Trip of a Lifetime – Soweto

The name “Soweto” is an amalgamation of three words: SOuth WEst TOwnships.  The townships were created by the Apartheid government of South Africa to keep all the Blacks in one area, close by to Johannesburg and the gold mines, but well away from where the whites lived. “Apartheid” actually means separation.

Mural on Chris Hani hospital

We picked up our guide, Collette, who lives there and knows all about the history of the township – there are about 5 million people who live there now, all crammed into an area of 41 square miles (106 square kilometres).  There are various levels of income, and some people do live in nice houses as they raise themselves up and stay in the town, but there are still lots and lots of shanties where people eke out a living somehow.

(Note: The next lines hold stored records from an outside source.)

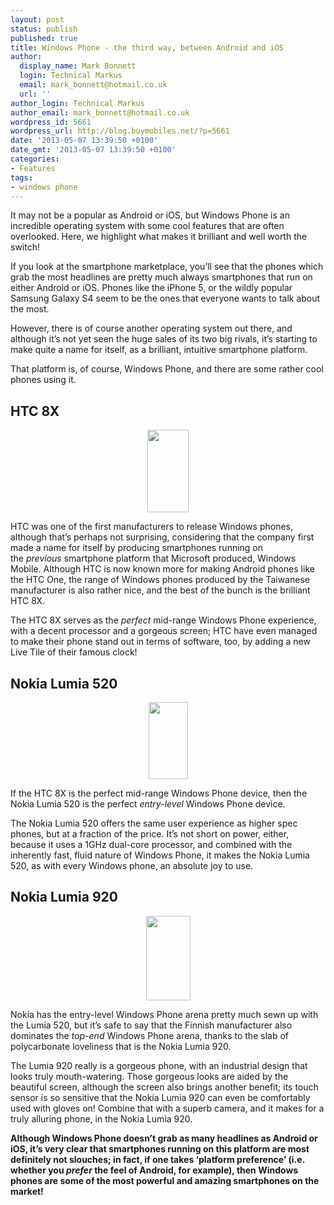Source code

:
 ```yaml
---
layout: post
status: publish
published: true
title: Windows Phone - the third way, between Android and iOS
author:
  display_name: Mark Bonnett
  login: Technical Markus
  email: mark_bonnett@hotmail.co.uk
  url: ''
author_login: Technical Markus
author_email: mark_bonnett@hotmail.co.uk
wordpress_id: 5661
wordpress_url: http://blog.buymobiles.net/?p=5661
date: '2013-05-07 13:39:50 +0100'
date_gmt: '2013-05-07 13:39:50 +0100'
categories:
- Features
tags:
- windows phone
---
```

<p><span class="postStandFirst">It may not be a popular as Android or iOS, but Windows Phone is an incredible operating system with some cool features that are often overlooked. Here, we highlight what makes it brilliant and well worth the switch!</span></p>
<p>If you look at the smartphone marketplace, you&rsquo;ll see that the phones which grab the most headlines are pretty much always smartphones that run on either Android or iOS. Phones like the iPhone 5, or the wildly popular Samsung Galaxy S4 seem to be the ones that everyone wants to talk about the most.</p>
<p>However, there is of course another operating system out there, and although it&rsquo;s not yet seen the huge sales of its two big rivals, it&rsquo;s starting to make quite a name for itself, as a brilliant, intuitive smartphone platform.</p>
<p>That platform is, of course,&nbsp;Windows Phone, and there are some rather cool phones using it.</p>
<h2><strong>HTC 8X</strong></h2>
<p style="text-align: center;"><strong><span style="text-decoration: underline;"><img class="aligncenter" alt="" src="http://www.buymobilephones.net/prodimg/htc_8x_tmb.jpg" width="66" height="132" /></span></strong></p>
<p>HTC was one of the first manufacturers to release Windows phones, although that&rsquo;s perhaps not surprising, considering that the company first made a name for itself by producing smartphones running on the&nbsp;<em>previous</em>&nbsp;smartphone platform that Microsoft produced, Windows Mobile. Although HTC is now known more for making Android phones like the HTC One, the range of Windows phones produced by the Taiwanese manufacturer is also rather nice, and the best of the bunch is the brilliant HTC 8X.</p>
<p>The HTC 8X serves as the&nbsp;<em>perfect</em>&nbsp;mid-range Windows Phone experience, with a decent processor and a gorgeous screen; HTC have even managed to make their phone stand out in terms of software, too, by adding a new Live Tile of their famous clock!</p>
<h2>Nokia Lumia 520</h2>
<p style="text-align: center;"><a href="http://www.buymobilephones.net/mobile-phones/windows/nokia-lumia-520"><strong><span style="text-decoration: underline;"><img class="aligncenter" alt="" src="http://www.buymobilephones.net/prodimg/nokia_lumia_520_tmb.jpg" width="63" height="123" /></span></strong></a></p>
<p>If the HTC 8X is the perfect mid-range Windows Phone device, then the Nokia Lumia 520 is the perfect&nbsp;<em>entry-level</em>&nbsp;Windows Phone device.</p>
<p>The Nokia Lumia 520 offers the same user experience as higher spec phones, but at a fraction of the price. It&rsquo;s not short on power, either, because it uses a 1GHz dual-core processor, and combined with the inherently fast, fluid nature of Windows Phone, it makes the Nokia Lumia 520, as with every Windows phone, an absolute joy to use.</p>
<h2>Nokia Lumia 920</h2>
<p style="text-align: center;"><strong><span style="text-decoration: underline;"><img class="aligncenter" alt="" src="http://www.buymobilephones.net/prodimg/nokia_lumia_920_black_tmb.jpg" width="71" height="135" /></span></strong></p>
<p>Nokia has the entry-level Windows Phone arena pretty much sewn up with the Lumia 520, but it&rsquo;s safe to say that the Finnish manufacturer also dominates the&nbsp;<em>top-end</em>&nbsp;Windows Phone arena, thanks to the slab of polycarbonate loveliness that is the Nokia Lumia 920.</p>
<p>The Lumia 920 really is a gorgeous phone, with an industrial design that looks truly mouth-watering. Those gorgeous looks are aided by the beautiful screen, although the screen also brings another benefit; its touch sensor is so sensitive that the Nokia Lumia 920 can even be comfortably used with gloves on! Combine that with a superb camera, and it makes for a truly alluring phone, in the Nokia Lumia 920.</p>
<p><strong>Although Windows Phone doesn&rsquo;t grab as many headlines as Android or iOS, it&rsquo;s very clear that smartphones running on this platform are most definitely not slouches; in fact, if one takes &lsquo;platform preference&rsquo; (i.e. whether you&nbsp;<em>prefer</em>&nbsp;the feel of Android, for example), then Windows phones are some of the most powerful and amazing smartphones on the market!</strong></p>
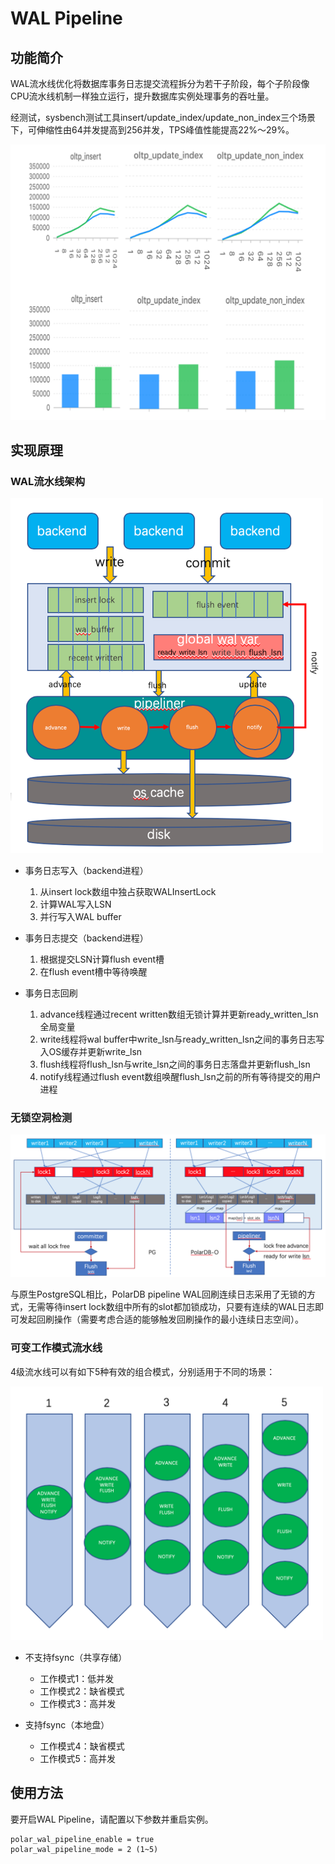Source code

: # WAL Pipeline

## 功能简介

WAL流水线优化将数据库事务日志提交流程拆分为若干子阶段，每个子阶段像CPU流水线机制一样独立运行，提升数据库实例处理事务的吞吐量。

经测试，sysbench测试工具insert/update_index/update_non_index三个场景下，可伸缩性由64并发提高到256并发，TPS峰值性能提高22%～29%。

<img src="pic/12-WAL-Pipeline-Performance.png" alt="WAL Pipeline Performance" width="600" />

## 实现原理

### WAL流水线架构

<img src="pic/13-WAL-Pipeline-Architecture.png" alt="WAL Pipeline Architecture" width="500" />

- 事务日志写入（backend进程）
  1. 从insert lock数组中独占获取WALInsertLock
  2. 计算WAL写入LSN
  3. 并行写入WAL buffer


- 事务日志提交（backend进程）
  1. 根据提交LSN计算flush event槽
  2. 在flush event槽中等待唤醒


- 事务日志回刷 
  1. advance线程通过recent written数组无锁计算并更新ready_written_lsn全局变量
  2. write线程将wal buffer中write_lsn与ready_written_lsn之间的事务日志写入OS缓存并更新write_lsn
  3. flush线程将flush_lsn与write_lsn之间的事务日志落盘并更新flush_lsn
  4. notify线程通过flush event数组唤醒flush_lsn之前的所有等待提交的用户进程


###  无锁空洞检测

<img src="pic/14-Lock-Free-Slot-Detection.png" alt="Lock-Free Slot Detection" width="700" />

与原生PostgreSQL相比，PolarDB pipeline WAL回刷连续日志采用了无锁的方式，无需等待insert lock数组中所有的slot都加锁成功，只要有连续的WAL日志即可发起回刷操作（需要考虑合适的能够触发回刷操作的最小连续日志空间）。

### 可变工作模式流水线

4级流水线可以有如下5种有效的组合模式，分别适用于不同的场景：

<img src="pic/15-Pipeline-Working-Mode.png" alt="Pipeline Working Mode" width="500" />

- 不支持fsync（共享存储）
  - 工作模式1：低并发
  - 工作模式2：缺省模式
  - 工作模式3：高并发

- 支持fsync（本地盘）
  - 工作模式4：缺省模式
  - 工作模式5：高并发



## 使用方法

要开启WAL Pipeline，请配置以下参数并重启实例。

```
polar_wal_pipeline_enable = true
polar_wal_pipeline_mode = 2 (1~5)
```

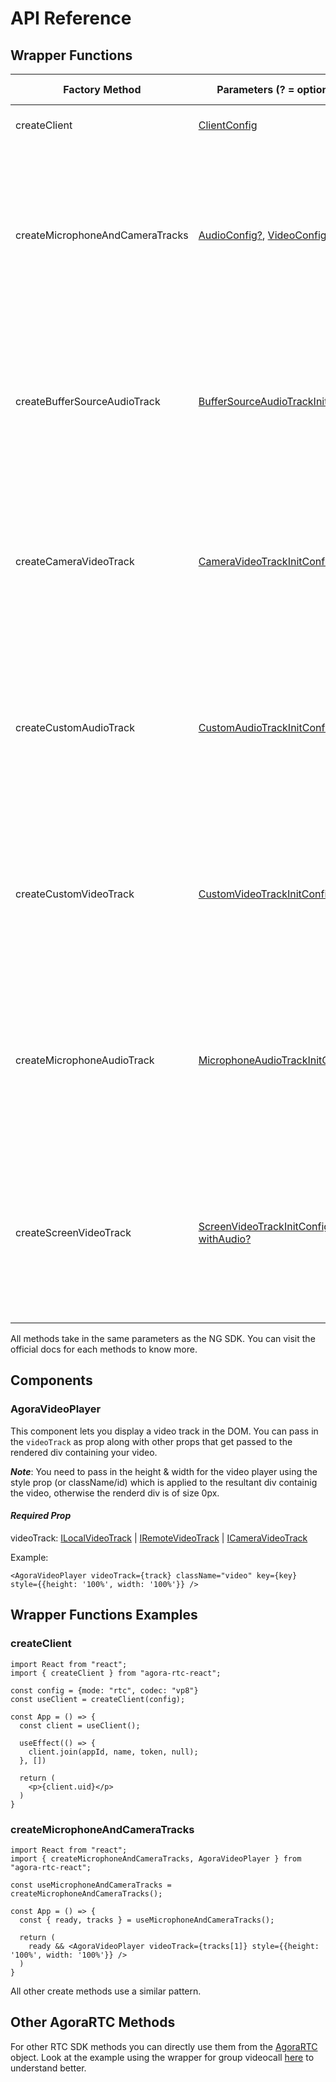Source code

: # API Reference

## Wrapper Functions

| Factory Method | Parameters (? = optional)| Return Value | Reference
| ----- | ---- | ---- | ---- |
| createClient | [ClientConfig](https://docs.agora.io/en/Video/API%20Reference/web_ng/interfaces/clientconfig.html) | A hook that gives a [client object](https://docs.agora.io/en/Video/API%20Reference/web_ng/interfaces/iagorartcclient.html) | [AgoraRTC.createClient](https://docs.agora.io/en/Video/API%20Reference/web_ng/interfaces/iagorartc.html#createclient) |
| createMicrophoneAndCameraTracks | [AudioConfig?](https://docs.agora.io/en/Video/API%20Reference/web_ng/interfaces/microphoneaudiotrackinitconfig.html), [VideoConfig?](https://docs.agora.io/en/Video/API%20Reference/web_ng/interfaces/cameravideotrackinitconfig.html) | A hook that gives an object containg tracks ([microphone](https://docs.agora.io/en/Video/API%20Reference/web_ng/interfaces/imicrophoneaudiotrack.html) and [camera](https://docs.agora.io/en/Video/API%20Reference/web_ng/interfaces/icameravideotrack.html)) and a state variable `ready` which is set to true when the feeds are initialised | [createMicrophoneAndCameraTracks](https://docs.agora.io/en/Video/API%20Reference/web_ng/interfaces/iagorartc.html#createmicrophoneandcameratracks) |
| createBufferSourceAudioTrack | [BufferSourceAudioTrackInitConfig](https://docs.agora.io/en/Video/API%20Reference/web_ng/interfaces/buffersourceaudiotrackinitconfig.html) | A hook that gives an object containg the [audio track](https://docs.agora.io/en/Video/API%20Reference/web_ng/interfaces/ibuffersourceaudiotrack.html) and a state variable `ready` which is set to true when the feeds are initialised | [AgoraRTC.createBufferSourceAudioTrack](https://docs.agora.io/en/Video/API%20Reference/web_ng/interfaces/iagorartc.html#createbuffersourceaudiotrack) |
| createCameraVideoTrack | [CameraVideoTrackInitConfig?](https://docs.agora.io/en/Video/API%20Reference/web_ng/interfaces/cameravideotrackinitconfig.html)| A hook that gives an object containg the [camera video track](https://docs.agora.io/en/Video/API%20Reference/web_ng/interfaces/icameravideotrack.html) and a state variable `ready` which is set to true when the feeds are initialised | [AgoraRTC.createCameraVideoTrack](https://docs.agora.io/en/Video/API%20Reference/web_ng/interfaces/iagorartc.html#createcameravideotrack) |
| createCustomAudioTrack |[CustomAudioTrackInitConfig](https://docs.agora.io/en/Video/API%20Reference/web_ng/interfaces/customaudiotrackinitconfig.html)| A hook that gives an object containg the [custom audio track](https://docs.agora.io/en/Video/API%20Reference/web_ng/interfaces/ilocalaudiotrack.html) and a state variable `ready` which is set to true when the feeds are initialised | [AgoraRTC.createCustomAudioTrack](https://docs.agora.io/en/Video/API%20Reference/web_ng/interfaces/iagorartc.html#createcustomaudiotrack) |
| createCustomVideoTrack |[CustomVideoTrackInitConfig](https://docs.agora.io/en/Video/API%20Reference/web_ng/interfaces/customvideotrackinitconfig.html)| A hook that gives an object containg the [custom video track](https://docs.agora.io/en/Video/API%20Reference/web_ng/interfaces/ilocalvideotrack.html) and a state variable `ready` which is set to true when the feeds are initialised | [AgoraRTC.createCustomVideoTrack](https://docs.agora.io/en/Video/API%20Reference/web_ng/interfaces/iagorartc.html#createcustomvideotrack) |
| createMicrophoneAudioTrack |[MicrophoneAudioTrackInitConfig?](https://docs.agora.io/en/Video/API%20Reference/web_ng/interfaces/microphoneaudiotrackinitconfig.html)| A hook that gives an object containg the [microphone audio track](https://docs.agora.io/en/Video/API%20Reference/web_ng/interfaces/imicrophoneaudiotrack.html) and a state variable `ready` which is set to true when the feeds are initialised | [AgoraRTC.createMicrophoneAudioTrack](https://docs.agora.io/en/Video/API%20Reference/web_ng/interfaces/iagorartc.html#createmicrophoneaudiotrack) |
| createScreenVideoTrack |[ScreenVideoTrackInitConfig?](https://docs.agora.io/en/Video/API%20Reference/web_ng/interfaces/screenvideotrackinitconfig.html), [withAudio?](https://docs.agora.io/en/Video/API%20Reference/web_ng/interfaces/iagorartc.html#createscreenvideotrack)|  A hook that gives an object containg tracks ([audio](https://docs.agora.io/en/Video/API%20Reference/web_ng/interfaces/ilocalaudiotrack.html) and [video](https://docs.agora.io/en/Video/API%20Reference/web_ng/interfaces/ilocalvideotrack.html)) and a state variable `ready` which is set to true when the feeds are initialised | [AgoraRTC.createScreenVideoTrack](https://docs.agora.io/en/Video/API%20Reference/web_ng/interfaces/iagorartc.html#createscreenvideotrack) |

All methods take in the same parameters as the NG SDK. You can visit the official docs for each methods to know more.

## Components

### AgoraVideoPlayer
This component lets you display a video track in the DOM.
You can pass in the `videoTrack` as prop along with other props that get passed to the rendered div containing your video.

***Note***: You need to pass in the height & width for the video player using the style prop (or className/id) which is applied to the resultant div containig the video, otherwise the renderd div is of size 0px.
#### ***Required Prop***
videoTrack: [ILocalVideoTrack](https://docs.agora.io/en/Video/API%20Reference/web_ng/interfaces/ilocalvideotrack.html) | [IRemoteVideoTrack](https://docs.agora.io/en/Video/API%20Reference/web_ng/interfaces/iremotevideotrack.html) | [ICameraVideoTrack](https://docs.agora.io/en/Video/API%20Reference/web_ng/interfaces/icameravideotrack.html)

Example:
```tsx
<AgoraVideoPlayer videoTrack={track} className="video" key={key} style={{height: '100%', width: '100%'}} />
```
## Wrapper Functions Examples

### createClient
```tsx
import React from "react";
import { createClient } from "agora-rtc-react";

const config = {mode: "rtc", codec: "vp8"}
const useClient = createClient(config);

const App = () => {
  const client = useClient();

  useEffect(() => {
    client.join(appId, name, token, null);
  }, [])

  return (
    <p>{client.uid}</p>
  )
}
```

### createMicrophoneAndCameraTracks
```tsx
import React from "react";
import { createMicrophoneAndCameraTracks, AgoraVideoPlayer } from "agora-rtc-react";

const useMicrophoneAndCameraTracks = createMicrophoneAndCameraTracks();

const App = () => {
  const { ready, tracks } = useMicrophoneAndCameraTracks();

  return (
    ready && <AgoraVideoPlayer videoTrack={tracks[1]} style={{height: '100%', width: '100%'}} />
  )
}
```
All other create methods use a similar pattern.

## Other AgoraRTC Methods

For other RTC SDK methods you can directly use them from the [AgoraRTC](https://docs.agora.io/en/Video/API%20Reference/web_ng/interfaces/iagorartc.html) object. Look at the example using the wrapper for group videocall [here](https://github.com/AgoraIO-Community/agora-rtc-react/wiki/Example) to understand better.
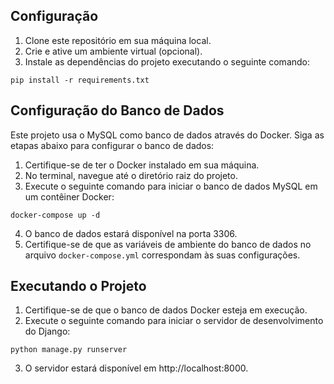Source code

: ## Configuração

1. Clone este repositório em sua máquina local.
2. Crie e ative um ambiente virtual (opcional).
3. Instale as dependências do projeto executando o seguinte comando:
```
pip install -r requirements.txt
```

## Configuração do Banco de Dados

Este projeto usa o MySQL como banco de dados através do Docker. Siga as etapas abaixo para configurar o banco de dados:

1. Certifique-se de ter o Docker instalado em sua máquina.
2. No terminal, navegue até o diretório raiz do projeto.
3. Execute o seguinte comando para iniciar o banco de dados MySQL em um contêiner Docker:
```
docker-compose up -d
```
4. O banco de dados estará disponível na porta 3306.
5. Certifique-se de que as variáveis ​​de ambiente do banco de dados no arquivo `docker-compose.yml` correspondam às suas configurações.

## Executando o Projeto

1. Certifique-se de que o banco de dados Docker esteja em execução.
2. Execute o seguinte comando para iniciar o servidor de desenvolvimento do Django:
```
python manage.py runserver
```
3. O servidor estará disponível em http://localhost:8000.

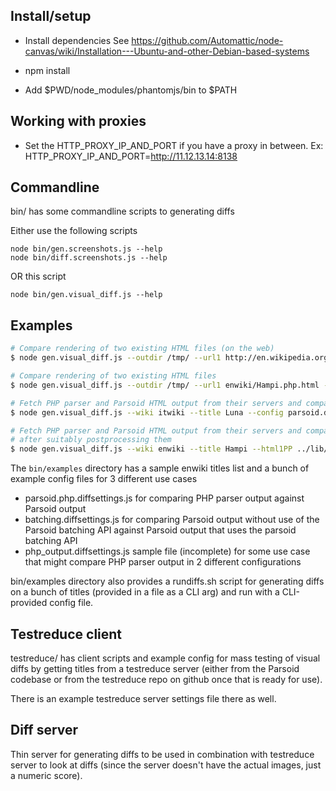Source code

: ## Install/setup

* Install dependencies
  See https://github.com/Automattic/node-canvas/wiki/Installation---Ubuntu-and-other-Debian-based-systems

* npm install
* Add $PWD/node_modules/phantomjs/bin to $PATH

## Working with proxies
* Set the HTTP_PROXY_IP_AND_PORT if you have a proxy in between.
  Ex: HTTP_PROXY_IP_AND_PORT=http://11.12.13.14:8138

## Commandline

bin/ has some commandline scripts to generating diffs

Either use the following scripts

    node bin/gen.screenshots.js --help
    node bin/diff.screenshots.js --help

OR this script

    node bin/gen.visual_diff.js --help

## Examples

``` bash
# Compare rendering of two existing HTML files (on the web)
$ node gen.visual_diff.js --outdir /tmp/ --url1 http://en.wikipedia.org/wiki/Hampi --url2 http://en.wikipedia.org/wiki/Hospet

# Compare rendering of two existing HTML files
$ node gen.visual_diff.js --outdir /tmp/ --url1 enwiki/Hampi.php.html --url2 enwiki/Hampi.parsoid.html

# Fetch PHP parser and Parsoid HTML output from their servers and compare them (read config from a config file)
$ node gen.visual_diff.js --wiki itwiki --title Luna --config parsoid.diffsettings.js

# Fetch PHP parser and Parsoid HTML output from their servers and compare them (config on commandline), and also dump the HTML
# after suitably postprocessing them
$ node gen.visual_diff.js --wiki enwiki --title Hampi --html1PP ../lib/php_parser.postprocess.js --html2PP ../lib/parsoid.postprocess.js --dumpHTML1 --dumpHTML2
```

The <code>bin/examples</code> directory has a sample enwiki titles list and a bunch of example config files for 3 different use cases
* parsoid.php.diffsettings.js for comparing PHP parser output against Parsoid output
* batching.diffsettings.js for comparing Parsoid output without use of the Parsoid batching API against Parsoid output that uses the parsoid batching API
* php_output.diffsettings.js sample file (incomplete) for some use case that might compare PHP parser output in 2 different configurations

bin/examples directory also provides a rundiffs.sh script for generating diffs on a bunch of titles (provided in a file as a CLI arg) and run with a CLI-provided config file.

## Testreduce client

testreduce/ has client scripts and example config for mass testing
of visual diffs by getting titles from a testreduce server (either
from the Parsoid codebase or from the testreduce repo on github
once that is ready for use).

There is an example testreduce server settings file there as well.

## Diff server

Thin server for generating diffs to be used in combination with
testreduce server to look at diffs (since the server doesn't have
the actual images, just a numeric score).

In the Bara market near the hospital.

Children born after 1990 are called “Born Frees”.

We got a wonderful overview of how things are and were there, and then we visited our second stop to deliver some knitting supplies at the Phaphama Group.

Phapama Group

The table was full of yarn and knitting needles for the seniors.

Phapama knitter

This woman was so proud to show us her wares, which she knit herself.

Before we left (Val had told us the first day that she would be wrenching us out of wonderful experiences under protest from us, only to deliver us to another, equally wonderful place, she was right), the ladies (all dressed up in their best) followed us out to the bus and sang their goodbyes to us. They were all so sweet – there wasn’t a dry eye among us as we climbed back in the bus.

Phapama Group grandmothers goodbye

We were off next to lunch!  Thanks to Collette, we were expected at a private home where lunch was served. We ate traditional food – lots of grilled veggie dishes including “chuckalucka” – all with our fingers.  First we had to wash our hands from a communal bowl. Then we lined up and friends and neighbours who had come in to help out served us some really delicious food!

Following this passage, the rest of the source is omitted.